SHIVER ME TIMBERS said:


> Been riding mine for 2 weeks and this is what I have so far. Trails have been bumpy, rockgardens, and turns. No drops so far.
> 
> Your homeowners association called. Your neighbors are complaining about your riding on the landscaping, and leaving skid marks on their lawns, and riding in the neighborhood after dark without reflectors...
> When are you going to take that thing out for real ride, put on a few scratches, and some dirt!


----------



## Ithnu (Feb 16, 2007)

ringoesroadking said:


> Dorado owner here
> I can attest to the leaking seals. I love the feel and adjustability, the seals are junk though. Hayes Manitou customer service is Bad. They won't even return my calls.
> Great to hear you are loving the DVO, never hurts to have more quality players in the suspension game.


Did you store the fork upside down? I did that for a few months and my seals went to poo. Sent it back to Hayes for the 1 year free service and it's fine now (as I store it the way the instructions say to).


----------



## mullen119 (Aug 30, 2009)

SHIVER ME TIMBERS said:


> Plus in 2 years of research the Emerald hasn't had one seal go bad - like some other forks


I literally laughed out loud when I read this. A few test forks didnt leak oil.... good to know. Lets wait and see how the seals perform in the field before statements like this are made.

Side note, you cant store Dorados upside down(that means hanging too). Most people dont know this and the seals start leaking after 6 months. Properly taken care of, the seals last a few years.


----------



## bg. (Jan 28, 2004)

mullen119 said:


> I literally laughed out loud when I read this. A few test forks didnt leak oil.... good to know. Lets wait and see how the seals perform in the field before statements like this are made.
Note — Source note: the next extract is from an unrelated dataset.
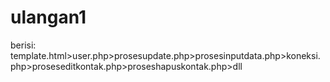 # ulangan1
berisi: template.html>user.php>prosesupdate.php>prosesinputdata.php>koneksi.php>proseseditkontak.php>proseshapuskontak.php>dll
We're all so used to crap seals.

Back in the day a Shiver would go 2+ years on the same seals no problem.


----------



## mullen119 (Aug 30, 2009)

bg. said:


> We're all so used to crap seals.
> 
> Back in the day a Shiver would go 2+ years on the same seals no problem.


I have gone 4 years on a lyrik, 3 on a manitou minute, and am going on 3 on a revelation. Not a single drop has leaked out. Proper maintenance keeps forks alive for a long time.


----------



## bumster22 (Feb 15, 2004)

That was a good read. OP: Thank you for the review.


----------



## .WestCoastHucker. (Jan 14, 2004)

mullen119 said:


> I have gone 4 years on a lyrik, 3 on a manitou minute, and am going on 3 on a revelation. Not a single drop has leaked out. Proper maintenance keeps forks alive for a long time.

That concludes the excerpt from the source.